PNP: No underreporting of drug war deaths

Jean S. Fajardo STORY: PNP: No underreporting of drug war deaths

Col. Jean S. Fajardo, PNP spokesperson (INQUIRER FILE PHOTO)

MANILA, Philippines — The Philippine National Police denied allegations from international rights group of an “undercounting” of drug war deaths under the Marcos administration, saying it was ready to present its data.

“The PNP is denying reports that there is underreporting [of drug war deaths]. The PNP does not have a history of underreporting. In fact, we are very transparent in terms of our police operations and accomplishments,” Col. Jean Fajardo, spokesperson for the PNP, said in a radio interview on Monday.

Last week, Gen. Rodolfo Azurin Jr., chief of the PNP, reported that 46 people had been killed by law enforcers in antidrug operations since President Marcos took over. He called the figure “very minimal,” saying the government’s antidrug campaign had shifted to reducing demand and engaging different sectors.

But international rights watchdog Human Rights Watch (HRW) countered his claim and in an article dated Nov. 17, Phil Robertson, the group’s Asia division deputy director, said that the PNP was downplaying the death toll.

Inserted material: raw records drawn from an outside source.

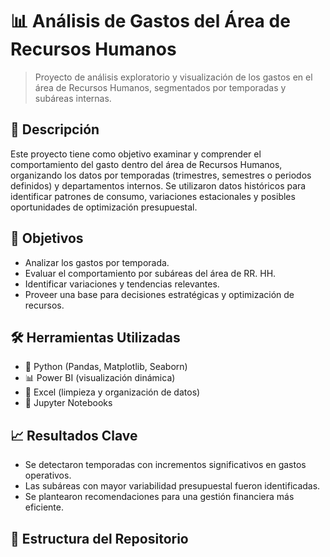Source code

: # 📊 Análisis de Gastos del Área de Recursos Humanos

> Proyecto de análisis exploratorio y visualización de los gastos en el área de Recursos Humanos, segmentados por temporadas y subáreas internas.

## 📌 Descripción

Este proyecto tiene como objetivo examinar y comprender el comportamiento del gasto dentro del área de Recursos Humanos, organizando los datos por temporadas (trimestres, semestres o periodos definidos) y departamentos internos. Se utilizaron datos históricos para identificar patrones de consumo, variaciones estacionales y posibles oportunidades de optimización presupuestal.

## 🎯 Objetivos

- Analizar los gastos por temporada.
- Evaluar el comportamiento por subáreas del área de RR. HH.
- Identificar variaciones y tendencias relevantes.
- Proveer una base para decisiones estratégicas y optimización de recursos.

## 🛠️ Herramientas Utilizadas

- 🐍 Python (Pandas, Matplotlib, Seaborn)
- 📊 Power BI (visualización dinámica)
- 📁 Excel (limpieza y organización de datos)
- 📌 Jupyter Notebooks

## 📈 Resultados Clave

- Se detectaron temporadas con incrementos significativos en gastos operativos.
- Las subáreas con mayor variabilidad presupuestal fueron identificadas.
- Se plantearon recomendaciones para una gestión financiera más eficiente.

## 📂 Estructura del Repositorio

The PNP’s figure is smaller than the 127 drug-related killings — 57 of them by state agents, including police — recorded in the “Dahas” study conducted by the University of the Philippines’ Third World Studies Center and the Development Studies of Ghent University in Belgium.

The study includes a running count of drug-related killings based on media reports. The current figure released on Thursday last week was culled from July 1 to Nov. 7.

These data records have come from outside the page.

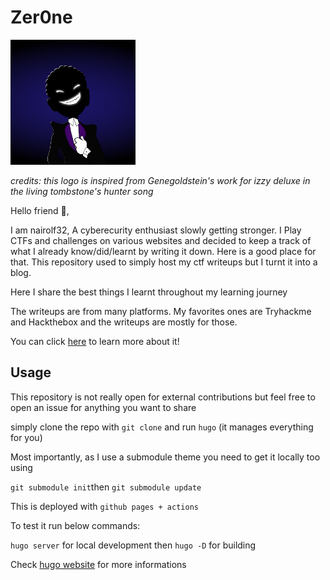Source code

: # Zer0ne

<img src="static/pictures/dark_logo.png" alt="logo" width="200" height="200">

*credits: this logo is inspired from Genegoldstein's work for izzy deluxe in the living tombstone's hunter song*

Hello friend 🤖,

I am nairolf32, A cyberecurity enthusiast slowly getting stronger. I Play CTFs and challenges on various websites and decided to keep a track of what I already know/did/learnt by writing it down. Here is a good place for that. This repository used to simply host my ctf writeups but I turnt it into a blog.

Here I share the best things I learnt throughout my learning journey

The writeups are from many platforms. My favorites ones are Tryhackme and Hackthebox and the writeups are mostly for those.

You can click [here](https://nair0lf32.github.io/zer0ne/about/) to learn more about it!

## Usage

This repository is not really open for external contributions but feel free to open an issue for anything you want to share

simply clone the repo with `git clone` and run `hugo` (it manages everything for you)

Most importantly, as I use a submodule theme you need to get it locally too using

`git submodule init`then `git submodule update`

This is deployed with `github pages + actions`

To test it run below commands:

`hugo server` for local development then `hugo -D` for building

Check [hugo website](https://gohugo.io/) for more informations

“Even if one accepts the PNP’s figures, calling this death toll ‘very minimal’ smacks of insensitivity and callousness. Since the antidrug campaign began seven years ago under then-President Rodrigo Duterte, thousands of families of people gunned down have been crying out for justice,” Robertson said.

Fajardo, on the other hand, questioned where and how the running study was getting its data. “But again, on the part of the PNP, we are really transparent and we can open our data if we really have to prove it,” she said.

“Our police operations are tallied into the data system of the PNP. It will be very difficult to change that because that is in the system of the PNP,” she added.

But it was only recently that authorities — at the very least, the PNP — became open about its drug war data.